Еще он принял женщину с кровотечением; другую женщину, совсем молоденькую, семнадцати лет, только что родившую и страдавшую грудницей; старика с безобразно раздувшейся нижней губой, в которой почти наверное поселился рак, о чем Федор Петрович пока умолчал, велев старику прийти через десять дней; последним же Егор с большим неудовольствием впустил к нему молодого человека с ввалившимися щеками, которых давно не касалась бритва, в наглухо застегнутом старом студенческом кителе, надетом, похоже, на голое тело.
— Не знаю, — слабым голосом начал он, — как вам объяснить…
— Голубчик! — прервал его Федор Петрович. — Да вы, я полагаю, дня три не обедали!
— А завтракал мечтами, — быстро, с болезненной улыбкой пробормотал молодой человек. — Ужинал воспоминаниями.
— Сейчас, — обнадеживающе кивнул Гааз. — Сию секунду.
Он поспешил в спальню, к шкатулке, но когда вернулся с десятью рублями в руке, молодого человека в комнате не было.
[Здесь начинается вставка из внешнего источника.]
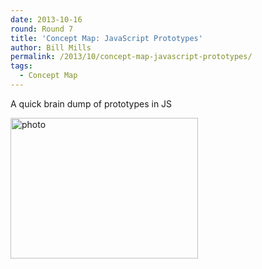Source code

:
 ```yaml
---
date: 2013-10-16
round: Round 7
title: 'Concept Map: JavaScript Prototypes'
author: Bill Mills
permalink: /2013/10/concept-map-javascript-prototypes/
tags:
  - Concept Map
---
```

A quick brain dump of prototypes in JS

[<img class="alignnone size-medium wp-image-4790" alt="photo" src="http://files.software-carpentry.org/training-course/2013/10/photo-300x225.jpg" width="300" height="225" />][1]

 [1]: http://files.software-carpentry.org/training-course/2013/10/photo.jpg
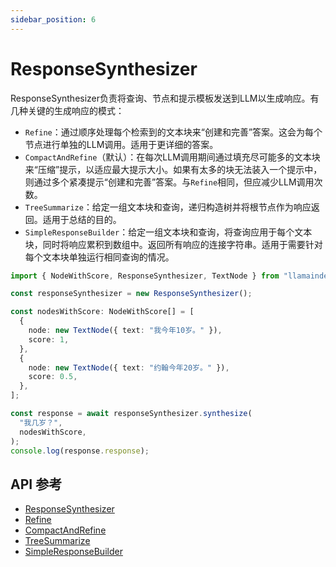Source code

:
 ```yaml
---
sidebar_position: 6
---
```


# ResponseSynthesizer

ResponseSynthesizer负责将查询、节点和提示模板发送到LLM以生成响应。有几种关键的生成响应的模式：

- `Refine`：通过顺序处理每个检索到的文本块来“创建和完善”答案。这会为每个节点进行单独的LLM调用。适用于更详细的答案。
- `CompactAndRefine`（默认）：在每次LLM调用期间通过填充尽可能多的文本块来“压缩”提示，以适应最大提示大小。如果有太多的块无法装入一个提示中，则通过多个紧凑提示“创建和完善”答案。与`Refine`相同，但应减少LLM调用次数。
- `TreeSummarize`：给定一组文本块和查询，递归构造树并将根节点作为响应返回。适用于总结的目的。
- `SimpleResponseBuilder`：给定一组文本块和查询，将查询应用于每个文本块，同时将响应累积到数组中。返回所有响应的连接字符串。适用于需要针对每个文本块单独运行相同查询的情况。

```typescript
import { NodeWithScore, ResponseSynthesizer, TextNode } from "llamaindex";

const responseSynthesizer = new ResponseSynthesizer();

const nodesWithScore: NodeWithScore[] = [
  {
    node: new TextNode({ text: "我今年10岁。" }),
    score: 1,
  },
  {
    node: new TextNode({ text: "约翰今年20岁。" }),
    score: 0.5,
  },
];

const response = await responseSynthesizer.synthesize(
  "我几岁？",
  nodesWithScore,
);
console.log(response.response);
```

## API 参考

- [ResponseSynthesizer](../../api/classes/ResponseSynthesizer.md)
- [Refine](../../api/classes/Refine.md)
- [CompactAndRefine](../../api/classes/CompactAndRefine.md)
- [TreeSummarize](../../api/classes/TreeSummarize.md)
- [SimpleResponseBuilder](../../api/classes/SimpleResponseBuilder.md)
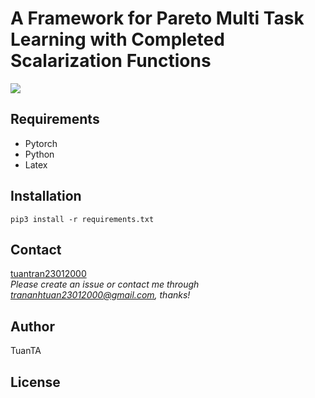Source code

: 
# A Framework for Pareto Multi Task Learning with Completed Scalarization Functions
![](./MOP/HPN/train_results/train.gif)
## Requirements
- Pytorch
- Python
- Latex

## Installation
```
pip3 install -r requirements.txt
```
## Contact

[tuantran23012000]([trananhtuan23012000@gmail.com](https://github.com/tuantran23012000))  
*Please create an issue or contact me through trananhtuan23012000@gmail.com, thanks!*

## Author

TuanTA

## License
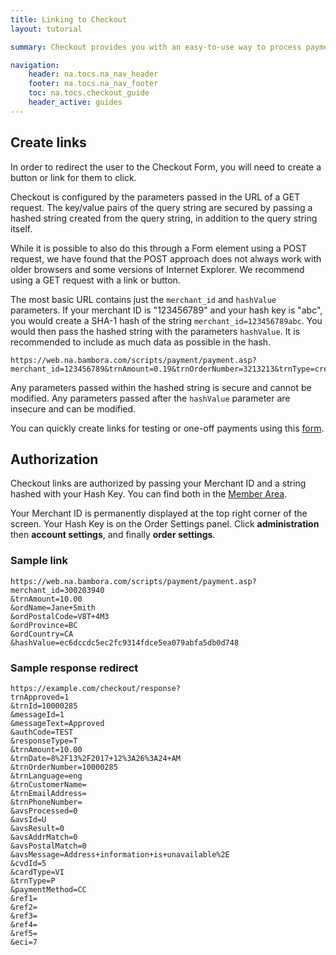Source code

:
 ```yaml
---
title: Linking to Checkout
layout: tutorial

summary: Checkout provides you with an easy-to-use way to process payments on your site.

navigation:
    header: na.tocs.na_nav_header
    footer: na.tocs.na_nav_footer
    toc: na.tocs.checkout_guide
    header_active: guides
---
```


## Create links
In order to redirect the user to the Checkout Form, you will need to create a button or link for them to click.

Checkout is configured by the parameters passed in the URL of a GET request. The key/value pairs of the query string are secured by passing a hashed string created from the query string, in addition to the query string itself.

While it is possible to also do this through a Form element using a POST request, we have found that the POST approach does not always work with older browsers and some versions of Internet Explorer. We recommend using a GET request with a link or button.

The most basic URL contains just the `merchant_id` and `hashValue` parameters. If your merchant ID is "123456789" and your hash key is "abc", you would create a SHA-1 hash of the string `merchant_id=123456789abc`. You would then pass the hashed string with the parameters `hashValue`.  It is recommended to include as much data as possible in the hash.

```curl
https://web.na.bambora.com/scripts/payment/payment.asp?merchant_id=123456789&trnAmount=0.19&trnOrderNumber=3213213&trnType=credit&trnCardOwner=bogus+name&hashValue=8fac840f314153daa53f988574f0d903af7a58b3
```

Any parameters passed within the hashed string is secure and cannot be modified. Any parameters passed after the `hashValue` parameter are insecure and can be modified.

You can quickly create links for testing or one-off payments using this [form](https://dev.na.bambora.com/docs/forms/link_builder/).

## Authorization

Checkout links are authorized by passing your Merchant ID and a string hashed with your Hash Key. You can find both in the [Member Area](https://web.na.bambora.com).

Your Merchant ID is permanently displayed at the top right corner of the screen. Your Hash Key is on the Order Settings panel. Click **administration** then **account settings**, and finally **order settings**.

### Sample link
```curl
https://web.na.bambora.com/scripts/payment/payment.asp?
merchant_id=300203940
&trnAmount=10.00
&ordName=Jane+Smith
&ordPostalCode=V8T+4M3
&ordProvince=BC
&ordCountry=CA
&hashValue=ec6dccdc5ec2fc9314fdce5ea079abfa5db0d748
```

### Sample response redirect
```curl
https://example.com/checkout/response?
trnApproved=1
&trnId=10000285
&messageId=1
&messageText=Approved
&authCode=TEST
&responseType=T
&trnAmount=10.00
&trnDate=8%2F13%2F2017+12%3A26%3A24+AM
&trnOrderNumber=10000285
&trnLanguage=eng
&trnCustomerName=
&trnEmailAddress=
&trnPhoneNumber=
&avsProcessed=0
&avsId=U
&avsResult=0
&avsAddrMatch=0
&avsPostalMatch=0
&avsMessage=Address+information+is+unavailable%2E
&cvdId=5
&cardType=VI
&trnType=P
&paymentMethod=CC
&ref1=
&ref2=
&ref3=
&ref4=
&ref5=
&eci=7
```
<div style="margin-bottom:24px;"></div>
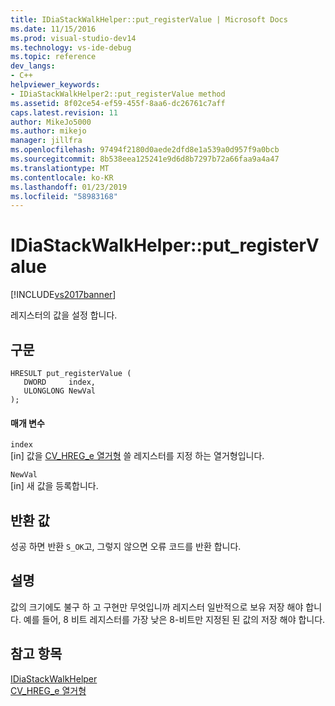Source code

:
 ```yaml
---
title: IDiaStackWalkHelper::put_registerValue | Microsoft Docs
ms.date: 11/15/2016
ms.prod: visual-studio-dev14
ms.technology: vs-ide-debug
ms.topic: reference
dev_langs:
- C++
helpviewer_keywords:
- IDiaStackWalkHelper2::put_registerValue method
ms.assetid: 8f02ce54-ef59-455f-8aa6-dc26761c7aff
caps.latest.revision: 11
author: MikeJo5000
ms.author: mikejo
manager: jillfra
ms.openlocfilehash: 97494f2180d0aede2dfd8e1a539a0d957f9a0bcb
ms.sourcegitcommit: 8b538eea125241e9d6d8b7297b72a66faa9a4a47
ms.translationtype: MT
ms.contentlocale: ko-KR
ms.lasthandoff: 01/23/2019
ms.locfileid: "58983168"
---
```

# <a name="idiastackwalkhelperputregistervalue"></a>IDiaStackWalkHelper::put_registerValue
[!INCLUDE[vs2017banner](../../includes/vs2017banner.md)]

레지스터의 값을 설정 합니다.  
  
## <a name="syntax"></a>구문  
  
```cpp#  
HRESULT put_registerValue (   
   DWORD     index,  
   ULONGLONG NewVal  
);  
```  
  
#### <a name="parameters"></a>매개 변수  
 `index`  
 [in] 값을 [CV_HREG_e 열거형](../../debugger/debug-interface-access/cv-hreg-e.md) 쓸 레지스터를 지정 하는 열거형입니다.  
  
 `NewVal`  
 [in] 새 값을 등록합니다.  
  
## <a name="return-value"></a>반환 값  
 성공 하면 반환 `S_OK`고, 그렇지 않으면 오류 코드를 반환 합니다.  
  
## <a name="remarks"></a>설명  
 값의 크기에도 불구 하 고 구현만 무엇입니까 레지스터 일반적으로 보유 저장 해야 합니다. 예를 들어, 8 비트 레지스터를 가장 낮은 8-비트만 지정된 된 값의 저장 해야 합니다.  
  
## <a name="see-also"></a>참고 항목  
 [IDiaStackWalkHelper](../../debugger/debug-interface-access/idiastackwalkhelper.md)   
 [CV_HREG_e 열거형](../../debugger/debug-interface-access/cv-hreg-e.md)
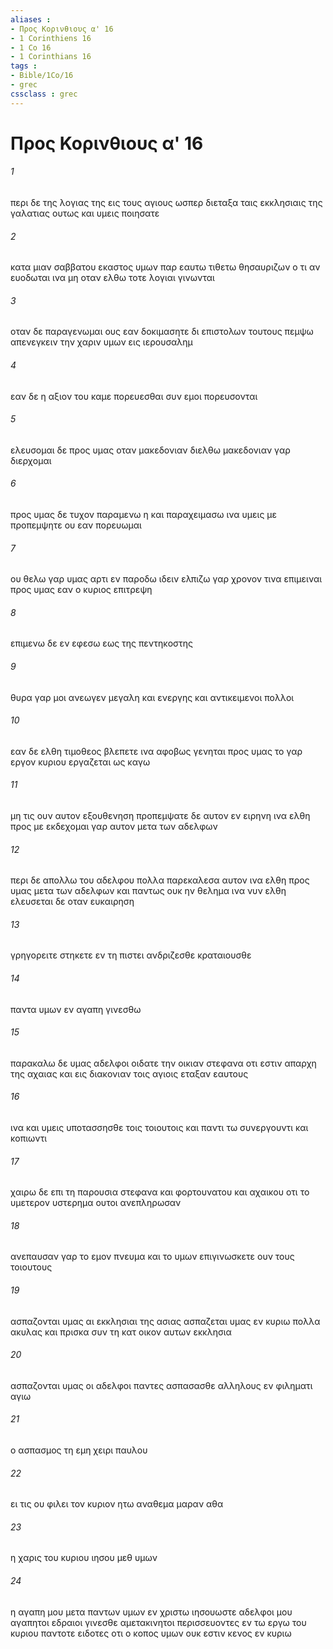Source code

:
 ```yaml
---
aliases : 
- Προς Κορινθιους α' 16
- 1 Corinthiens 16
- 1 Co 16
- 1 Corinthians 16
tags : 
- Bible/1Co/16
- grec
cssclass : grec
---
```


# Προς Κορινθιους α' 16

###### 1
περι δε της λογιας της εις τους αγιους ωσπερ διεταξα ταις εκκλησιαις της γαλατιας ουτως και υμεις ποιησατε
###### 2
κατα μιαν σαββατου εκαστος υμων παρ εαυτω τιθετω θησαυριζων ο τι αν ευοδωται ινα μη οταν ελθω τοτε λογιαι γινωνται
###### 3
οταν δε παραγενωμαι ους εαν δοκιμασητε δι επιστολων τουτους πεμψω απενεγκειν την χαριν υμων εις ιερουσαλημ
###### 4
εαν δε η αξιον του καμε πορευεσθαι συν εμοι πορευσονται
###### 5
ελευσομαι δε προς υμας οταν μακεδονιαν διελθω μακεδονιαν γαρ διερχομαι
###### 6
προς υμας δε τυχον παραμενω η και παραχειμασω ινα υμεις με προπεμψητε ου εαν πορευωμαι
###### 7
ου θελω γαρ υμας αρτι εν παροδω ιδειν ελπιζω γαρ χρονον τινα επιμειναι προς υμας εαν ο κυριος επιτρεψη
###### 8
επιμενω δε εν εφεσω εως της πεντηκοστης
###### 9
θυρα γαρ μοι ανεωγεν μεγαλη και ενεργης και αντικειμενοι πολλοι
###### 10
εαν δε ελθη τιμοθεος βλεπετε ινα αφοβως γενηται προς υμας το γαρ εργον κυριου εργαζεται ως καγω
###### 11
μη τις ουν αυτον εξουθενηση προπεμψατε δε αυτον εν ειρηνη ινα ελθη προς με εκδεχομαι γαρ αυτον μετα των αδελφων
###### 12
περι δε απολλω του αδελφου πολλα παρεκαλεσα αυτον ινα ελθη προς υμας μετα των αδελφων και παντως ουκ ην θελημα ινα νυν ελθη ελευσεται δε οταν ευκαιρηση
###### 13
γρηγορειτε στηκετε εν τη πιστει ανδριζεσθε κραταιουσθε
###### 14
παντα υμων εν αγαπη γινεσθω
###### 15
παρακαλω δε υμας αδελφοι οιδατε την οικιαν στεφανα οτι εστιν απαρχη της αχαιας και εις διακονιαν τοις αγιοις εταξαν εαυτους
###### 16
ινα και υμεις υποτασσησθε τοις τοιουτοις και παντι τω συνεργουντι και κοπιωντι
###### 17
χαιρω δε επι τη παρουσια στεφανα και φορτουνατου και αχαικου οτι το υμετερον υστερημα ουτοι ανεπληρωσαν
###### 18
ανεπαυσαν γαρ το εμον πνευμα και το υμων επιγινωσκετε ουν τους τοιουτους
###### 19
ασπαζονται υμας αι εκκλησιαι της ασιας ασπαζεται υμας εν κυριω πολλα ακυλας και πρισκα συν τη κατ οικον αυτων εκκλησια
###### 20
ασπαζονται υμας οι αδελφοι παντες ασπασασθε αλληλους εν φιληματι αγιω
###### 21
ο ασπασμος τη εμη χειρι παυλου
###### 22
ει τις ου φιλει τον κυριον ητω αναθεμα μαραν αθα
###### 23
η χαρις του κυριου ιησου μεθ υμων
###### 24
η αγαπη μου μετα παντων υμων εν χριστω ιησουωστε αδελφοι μου αγαπητοι εδραιοι γινεσθε αμετακινητοι περισσευοντες εν τω εργω του κυριου παντοτε ειδοτες οτι ο κοπος υμων ουκ εστιν κενος εν κυριω
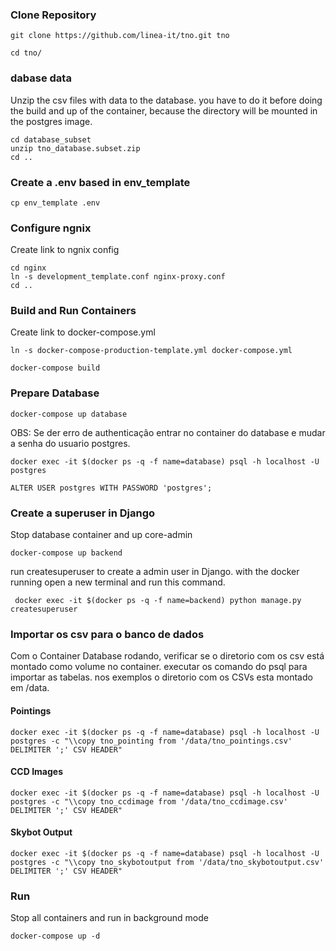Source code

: 


### Clone Repository
```
git clone https://github.com/linea-it/tno.git tno
```

```
cd tno/
```

### dabase data
Unzip the csv files with data to the database.
you have to do it before doing the build and up of the container, because the directory will be mounted in the postgres image.
```
cd database_subset
unzip tno_database.subset.zip
cd ..
```

### Create a .env based in env_template
```
cp env_template .env

```

### Configure ngnix
Create link to ngnix config
```
cd nginx
ln -s development_template.conf nginx-proxy.conf
cd ..
```

### Build and Run Containers 

Create link to docker-compose.yml
```
ln -s docker-compose-production-template.yml docker-compose.yml
```

```
docker-compose build
```

### Prepare Database

```
docker-compose up database
```

OBS: Se der erro de authenticação entrar no container do database e mudar a senha do usuario postgres. 
```
docker exec -it $(docker ps -q -f name=database) psql -h localhost -U postgres
```
```
ALTER USER postgres WITH PASSWORD 'postgres';
```

### Create a superuser in Django
Stop database container and up core-admin

```
docker-compose up backend
```

run createsuperuser to create a admin user in Django.
with the docker running open a new terminal and run this command.
```
 docker exec -it $(docker ps -q -f name=backend) python manage.py createsuperuser
```

### Importar os csv para o banco de dados
Com o Container Database rodando, verificar se o diretorio com os csv está montado como volume no container. 
executar os comando do psql para importar as tabelas. nos exemplos o diretorio com os CSVs esta montado em /data.

#### Pointings
```
docker exec -it $(docker ps -q -f name=database) psql -h localhost -U postgres -c "\\copy tno_pointing from '/data/tno_pointings.csv' DELIMITER ';' CSV HEADER"
```

#### CCD Images
```
docker exec -it $(docker ps -q -f name=database) psql -h localhost -U postgres -c "\\copy tno_ccdimage from '/data/tno_ccdimage.csv' DELIMITER ';' CSV HEADER"
```

#### Skybot Output
```
docker exec -it $(docker ps -q -f name=database) psql -h localhost -U postgres -c "\\copy tno_skybotoutput from '/data/tno_skybotoutput.csv' DELIMITER ';' CSV HEADER"
```

### Run 
Stop all containers and run in background mode
```
docker-compose up -d
```

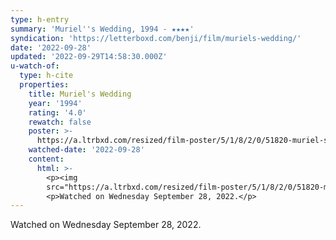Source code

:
 ```yaml
---
type: h-entry
summary: 'Muriel''s Wedding, 1994 - ★★★★'
syndication: 'https://letterboxd.com/benji/film/muriels-wedding/'
date: '2022-09-28'
updated: '2022-09-29T14:58:30.000Z'
u-watch-of:
  type: h-cite
  properties:
    title: Muriel's Wedding
    year: '1994'
    rating: '4.0'
    rewatch: false
    poster: >-
      https://a.ltrbxd.com/resized/film-poster/5/1/8/2/0/51820-muriel-s-wedding-0-600-0-900-crop.jpg?v=1350141e11
    watched-date: '2022-09-28'
    content:
      html: >-
        <p><img
        src="https://a.ltrbxd.com/resized/film-poster/5/1/8/2/0/51820-muriel-s-wedding-0-600-0-900-crop.jpg?v=1350141e11"/></p>
        <p>Watched on Wednesday September 28, 2022.</p>
---
```

Watched on Wednesday September 28, 2022.
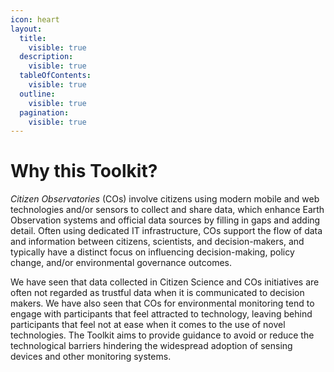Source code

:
 ```yaml
---
icon: heart
layout:
  title:
    visible: true
  description:
    visible: true
  tableOfContents:
    visible: true
  outline:
    visible: true
  pagination:
    visible: true
---
```


# Why this Toolkit?

_Citizen Observatories_ (COs) involve citizens using modern mobile and web technologies and/or sensors to collect and share data, which enhance Earth Observation systems and official data sources by filling in gaps and adding detail. Often using dedicated IT infrastructure, COs support the flow of data and information between citizens, scientists, and decision-makers, and typically have a distinct focus on influencing decision-making, policy change, and/or environmental governance outcomes.

We have seen that data collected in Citizen Science and COs initiatives are often not regarded as trustful data when it is communicated to decision makers. We have also seen that COs for environmental monitoring tend to engage with participants that feel attracted to technology, leaving behind participants that feel not at ease when it comes to the use of novel technologies. The Toolkit aims to provide guidance to avoid or reduce the technological barriers hindering the widespread adoption of sensing devices and other monitoring systems.

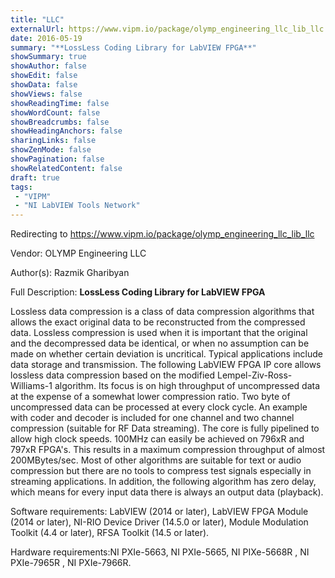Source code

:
 ```yaml
---
title: "LLC"
externalUrl: https://www.vipm.io/package/olymp_engineering_llc_lib_llc
date: 2016-05-19
summary: "**LossLess Coding Library for LabVIEW FPGA**"
showSummary: true
showAuthor: false
showEdit: false
showData: false
showViews: false
showReadingTime: false
showWordCount: false
showBreadcrumbs: false
showHeadingAnchors: false
sharingLinks: false
showZenMode: false
showPagination: false
showRelatedContent: false
draft: true
tags:
 - "VIPM"
 - "NI LabVIEW Tools Network"
---
```


Redirecting to https://www.vipm.io/package/olymp_engineering_llc_lib_llc

Vendor: OLYMP Engineering LLC

Author(s): Razmik Gharibyan
 
Full Description:
**LossLess Coding Library for LabVIEW FPGA**

Lossless data compression is a class of data compression algorithms that allows the exact original data to be reconstructed from the compressed data. Lossless compression is used when it is important that the original and the decompressed data be identical, or when no assumption can be made on whether certain deviation is uncritical. Typical applications include data storage and transmission.
The following LabVIEW FPGA IP core allows lossless data compression based on the modified Lempel-Ziv-Ross-Williams-1 algorithm. Its focus is on high throughput of uncompressed data at the expense of a somewhat lower compression ratio. Two byte of uncompressed data can be processed at every clock cycle. 
An example with coder and decoder is included for one channel and two channel compression (suitable for RF Data streaming). The core is fully pipelined to allow high clock speeds. 100MHz can easily be achieved on 796xR and 797xR FPGA's. This results in a maximum compression throughput of almost 200MBytes/sec. 
Most of other algorithms are suitable for text or audio compression but there are no tools to compress test signals especially in streaming applications.
In addition, the following algorithm has zero delay, which means for every input data there is always an output data (playback).


Software requirements: LabVIEW (2014 or later), LabVIEW FPGA Module (2014 or later), NI-RIO Device Driver (14.5.0 or later),  Module Modulation Toolkit (4.4 or later), RFSA Toolkit (14.5 or later).

Hardware requirements:NI PXIe-5663, NI PXIe-5665, NI PIXe-5668R ,  NI PXIe-7965R , NI PXIe-7966R.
Федор Петрович растерянно оглянулся. Куда же исчез этот бедный, изголодавшийся, настрадавшийся и такой стеснительный молодой человек? Он нечаянно бросил взгляд на стол, куда, закончив письмо Николаю Агапитовичу Норшину, положил свои прекрасные швейцарские серебряные с позолотой часы, отличавшиеся изумительной точностью и мелодичным боем, — одно из трех последних свидетельств его былого материального изобилия: просторного, в два этажа, дома на Кузнецком мосту, шестерки лошадей, кареты, имения в две тысячи десятин в подмосковном Тишково, суконной фабрики и прочее и прочее. Второй осколок прежней жизни — телескоп — стоял у окна, в ожидании летней ночи и звездного неба, которое с неизменным восхищением разглядывал Федор Петрович, утешая этим занятием растревоженное впечатлениями дня сердце. И маленькое фортепиано было на своем месте с нотами латинских песнопений на пюпитре. Вчера вечером играл, подпевая: «Veni, pater pauperum, veni, dator munerum, veni, lumen cordium».[3] Часов не было. Пожав плечами, он подошел к столу и, склонившись, осмотрел его со всевозможной тщательностью. Гм. Вот ящичек черного дерева, вместилище драгоценных реликвий: частички мощей святого Франциска Сальского, его чернильницы и пера, коим он писал «Наставление в христианской вере», дивный труд, источник дорогих душе глубоких размышлений. Два подсвечника медных с огарками в них; чернильница, подставка для пера, само перо, запечатанное письмо, второй том лексикона Бланкарда, извлеченный из шкафа, дабы справиться, какие средства полезнее употребить для лечения грудницы; писаная вчера записка в Тюремный комитет по поводу предполагавшегося в связи с увеличением штата тюремных больниц повышения оклада ему, главному доктору, с 554 рублей в год до 1000. «Насчет прибавления жалованья служащим в больницах согласен, но не желаю сам пользоваться им. Имею честь изъясниться, что, размышляя о том, что мне остается только мало срока жизни, решился не беспокоить комитет никакими представлениями сего рода». Перечитал и кивнул: так. Часы, однако, будто провалились.
Сразу мелькнувшая и тут же изгнанная постыдная догадка возникла снова и превратилась в гнетущую уверенность. Но как нехорошо, как унизительно! Тут — он услышал — под тяжелыми сбивчивыми шагами загудела железная лестница, затем громкий топот раздался в коридоре, дверь распахнулась, и перед Федором Петровичем предстал Егор, с торжествующим видом одной рукой тащивший недавнего посетителя, а в другой державший пропавшие часы. Конвоиром выступал позади сторож больницы, Игнатий Тихонович, холостой серьезный мужчина средних лет, любитель церковного пения и вдумчивый собеседник проживавших в Москве юродивых и предсказателей.
— Вот! — сильно толкнул Егор молодого человека. — Я чуял! Вор! Часы скрал! Мы с Тихонычем… Полицию надо!